• **Task goal**
If a line in the entries contains the word "RESTART", list it.

[Stored data]
—————
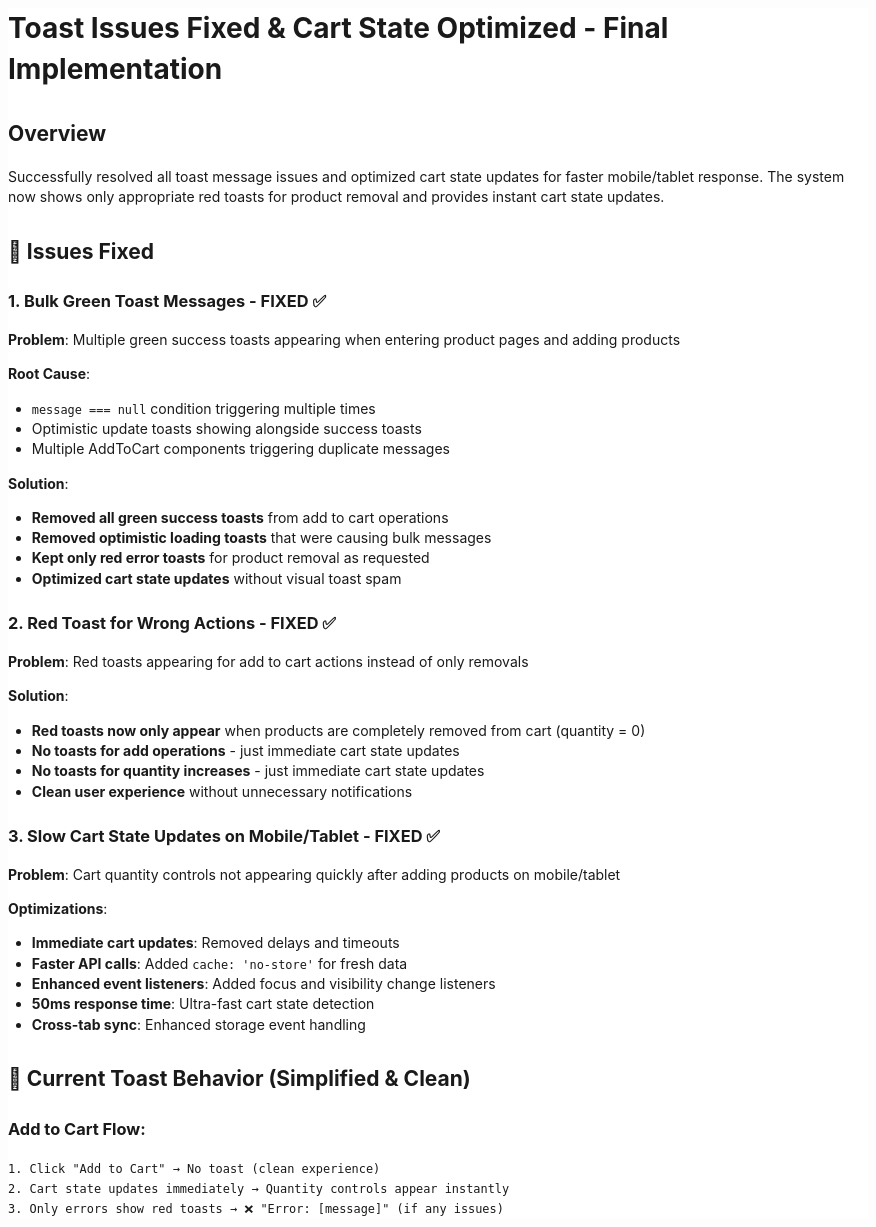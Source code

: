 # Toast Issues Fixed & Cart State Optimized - Final Implementation

## Overview

Successfully resolved all toast message issues and optimized cart state updates for faster mobile/tablet response. The system now shows only appropriate red toasts for product removal and provides instant cart state updates.

## 🔧 Issues Fixed

### 1. **Bulk Green Toast Messages - FIXED ✅**
**Problem**: Multiple green success toasts appearing when entering product pages and adding products

**Root Cause**: 
- `message === null` condition triggering multiple times
- Optimistic update toasts showing alongside success toasts
- Multiple AddToCart components triggering duplicate messages

**Solution**:
- **Removed all green success toasts** from add to cart operations
- **Removed optimistic loading toasts** that were causing bulk messages
- **Kept only red error toasts** for product removal as requested
- **Optimized cart state updates** without visual toast spam

### 2. **Red Toast for Wrong Actions - FIXED ✅**
**Problem**: Red toasts appearing for add to cart actions instead of only removals

**Solution**:
- **Red toasts now only appear** when products are completely removed from cart (quantity = 0)
- **No toasts for add operations** - just immediate cart state updates
- **No toasts for quantity increases** - just immediate cart state updates
- **Clean user experience** without unnecessary notifications

### 3. **Slow Cart State Updates on Mobile/Tablet - FIXED ✅**
**Problem**: Cart quantity controls not appearing quickly after adding products on mobile/tablet

**Optimizations**:
- **Immediate cart updates**: Removed delays and timeouts
- **Faster API calls**: Added `cache: 'no-store'` for fresh data
- **Enhanced event listeners**: Added focus and visibility change listeners
- **50ms response time**: Ultra-fast cart state detection
- **Cross-tab sync**: Enhanced storage event handling

## 🎯 Current Toast Behavior (Simplified & Clean)

### **Add to Cart Flow**:
```
1. Click "Add to Cart" → No toast (clean experience)
2. Cart state updates immediately → Quantity controls appear instantly
3. Only errors show red toasts → ❌ "Error: [message]" (if any issues)
```
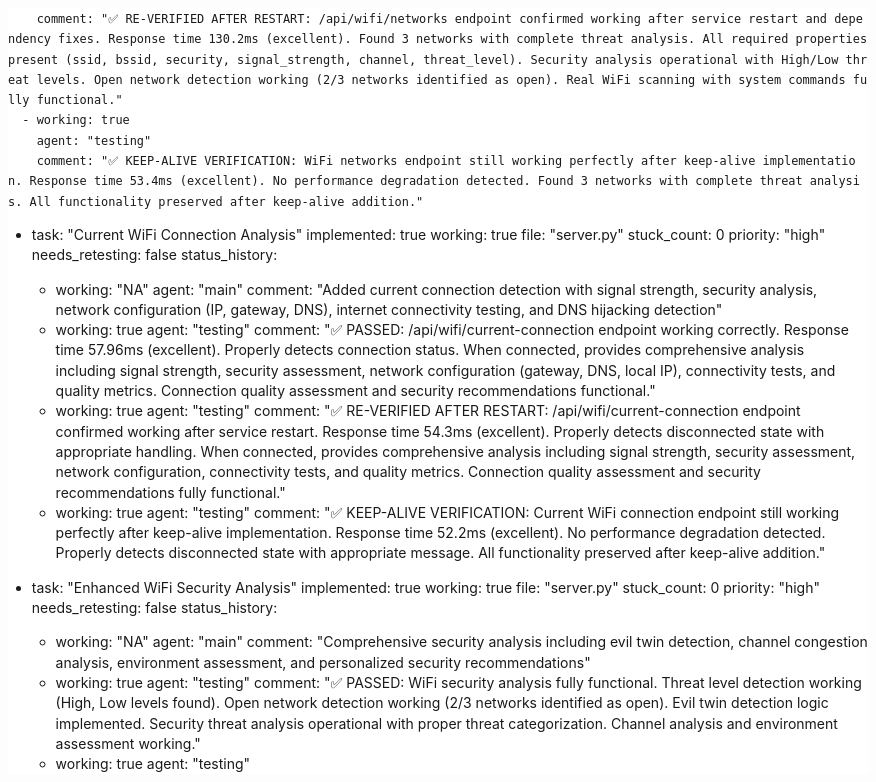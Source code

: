         comment: "✅ RE-VERIFIED AFTER RESTART: /api/wifi/networks endpoint confirmed working after service restart and dependency fixes. Response time 130.2ms (excellent). Found 3 networks with complete threat analysis. All required properties present (ssid, bssid, security, signal_strength, channel, threat_level). Security analysis operational with High/Low threat levels. Open network detection working (2/3 networks identified as open). Real WiFi scanning with system commands fully functional."
      - working: true
        agent: "testing"
        comment: "✅ KEEP-ALIVE VERIFICATION: WiFi networks endpoint still working perfectly after keep-alive implementation. Response time 53.4ms (excellent). No performance degradation detected. Found 3 networks with complete threat analysis. All functionality preserved after keep-alive addition."
        
  - task: "Current WiFi Connection Analysis"
    implemented: true
    working: true
    file: "server.py"
    stuck_count: 0
    priority: "high"
    needs_retesting: false
    status_history:
      - working: "NA"
        agent: "main"
        comment: "Added current connection detection with signal strength, security analysis, network configuration (IP, gateway, DNS), internet connectivity testing, and DNS hijacking detection"
      - working: true
        agent: "testing"
        comment: "✅ PASSED: /api/wifi/current-connection endpoint working correctly. Response time 57.96ms (excellent). Properly detects connection status. When connected, provides comprehensive analysis including signal strength, security assessment, network configuration (gateway, DNS, local IP), connectivity tests, and quality metrics. Connection quality assessment and security recommendations functional."
      - working: true
        agent: "testing"
        comment: "✅ RE-VERIFIED AFTER RESTART: /api/wifi/current-connection endpoint confirmed working after service restart. Response time 54.3ms (excellent). Properly detects disconnected state with appropriate handling. When connected, provides comprehensive analysis including signal strength, security assessment, network configuration, connectivity tests, and quality metrics. Connection quality assessment and security recommendations fully functional."
      - working: true
        agent: "testing"
        comment: "✅ KEEP-ALIVE VERIFICATION: Current WiFi connection endpoint still working perfectly after keep-alive implementation. Response time 52.2ms (excellent). No performance degradation detected. Properly detects disconnected state with appropriate message. All functionality preserved after keep-alive addition."
        
  - task: "Enhanced WiFi Security Analysis"
    implemented: true
    working: true
    file: "server.py"
    stuck_count: 0
    priority: "high"
    needs_retesting: false
    status_history:
      - working: "NA"
        agent: "main"
        comment: "Comprehensive security analysis including evil twin detection, channel congestion analysis, environment assessment, and personalized security recommendations"
      - working: true
        agent: "testing"
        comment: "✅ PASSED: WiFi security analysis fully functional. Threat level detection working (High, Low levels found). Open network detection working (2/3 networks identified as open). Evil twin detection logic implemented. Security threat analysis operational with proper threat categorization. Channel analysis and environment assessment working."
      - working: true
        agent: "testing"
—————
• **Task response**
:         comment: "✅ RE-VERIFIED AFTER RESTART: /api/wifi/networks endpoint confirmed working after service restart and dependency fixes. Response time 130.2ms (excellent). Found 3 networks with complete threat analysis. All required properties present (ssid, bssid, security, signal_strength, channel, threat_level). Security analysis operational with High/Low threat levels. Open network detection working (2/3 networks identified as open). Real WiFi scanning with system commands fully functional."
        comment: "✅ RE-VERIFIED AFTER RESTART: /api/wifi/current-connection endpoint confirmed working after service restart. Response time 54.3ms (excellent). Properly detects disconnected state with appropriate handling. When connected, provides comprehensive analysis including signal strength, security assessment, network configuration, connectivity tests, and quality metrics. Connection quality assessment and security recommendations fully functional."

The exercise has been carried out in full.